(SOURCE INFORMATION)

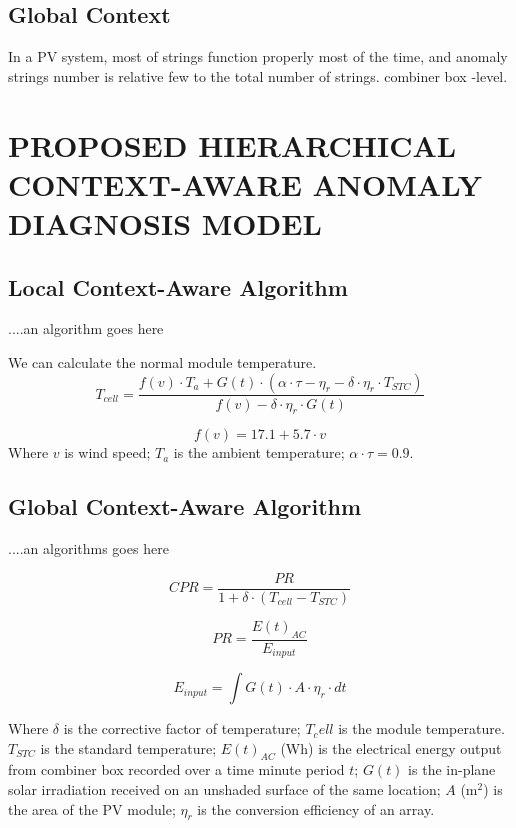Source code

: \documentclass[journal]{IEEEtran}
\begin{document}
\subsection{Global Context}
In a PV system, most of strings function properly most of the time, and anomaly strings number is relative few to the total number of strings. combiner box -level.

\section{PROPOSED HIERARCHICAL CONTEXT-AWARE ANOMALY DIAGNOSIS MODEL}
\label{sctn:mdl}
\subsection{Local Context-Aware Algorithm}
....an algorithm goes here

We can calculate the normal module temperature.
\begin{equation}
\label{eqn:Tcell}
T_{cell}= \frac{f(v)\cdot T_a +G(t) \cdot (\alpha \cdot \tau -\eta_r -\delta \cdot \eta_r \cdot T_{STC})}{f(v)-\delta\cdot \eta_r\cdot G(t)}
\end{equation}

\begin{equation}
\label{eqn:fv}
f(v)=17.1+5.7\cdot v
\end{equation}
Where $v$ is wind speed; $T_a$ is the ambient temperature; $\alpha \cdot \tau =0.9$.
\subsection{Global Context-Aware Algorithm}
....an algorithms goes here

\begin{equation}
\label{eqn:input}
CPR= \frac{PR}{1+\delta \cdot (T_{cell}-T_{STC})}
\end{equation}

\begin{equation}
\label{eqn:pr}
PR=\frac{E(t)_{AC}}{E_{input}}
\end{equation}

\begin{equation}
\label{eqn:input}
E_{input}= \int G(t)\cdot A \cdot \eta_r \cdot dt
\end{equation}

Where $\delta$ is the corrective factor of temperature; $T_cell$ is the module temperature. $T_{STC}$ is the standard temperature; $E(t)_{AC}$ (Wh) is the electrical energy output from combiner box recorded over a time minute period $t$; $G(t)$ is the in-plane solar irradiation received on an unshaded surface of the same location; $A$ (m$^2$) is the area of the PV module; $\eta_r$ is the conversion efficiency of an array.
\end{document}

(End SOURCE INFORMATION)

What is wanted is the line containing "In a PV system, most" and every line after it through the last line of the entries, printed exactly.

In a PV system, most of strings function properly most of the time, and anomaly strings number is relative few to the total number of strings. combiner box -level.

\section{PROPOSED HIERARCHICAL CONTEXT-AWARE ANOMALY DIAGNOSIS MODEL}
\label{sctn:mdl}
\subsection{Local Context-Aware Algorithm}
....an algorithm goes here

We can calculate the normal module temperature.
\begin{equation}
\label{eqn:Tcell}
T_{cell}= \frac{f(v)\cdot T_a +G(t) \cdot (\alpha \cdot \tau -\eta_r -\delta \cdot \eta_r \cdot T_{STC})}{f(v)-\delta\cdot \eta_r\cdot G(t)}
\end{equation}

\begin{equation}
\label{eqn:fv}
f(v)=17.1+5.7\cdot v
\end{equation}
Where $v$ is wind speed; $T_a$ is the ambient temperature; $\alpha \cdot \tau =0.9$.
\subsection{Global Context-Aware Algorithm}
....an algorithms goes here

\begin{equation}
\label{eqn:input}
CPR= \frac{PR}{1+\delta \cdot (T_{cell}-T_{STC})}
\end{equation}

\begin{equation}
\label{eqn:pr}
PR=\frac{E(t)_{AC}}{E_{input}}
\end{equation}

\begin{equation}
\label{eqn:input}
E_{input}= \int G(t)\cdot A \cdot \eta_r \cdot dt
\end{equation}

Where $\delta$ is the corrective factor of temperature; $T_cell$ is the module temperature. $T_{STC}$ is the standard temperature; $E(t)_{AC}$ (Wh) is the electrical energy output from combiner box recorded over a time minute period $t$; $G(t)$ is the in-plane solar irradiation received on an unshaded surface of the same location; $A$ (m$^2$) is the area of the PV module; $\eta_r$ is the conversion efficiency of an array.
\end{document}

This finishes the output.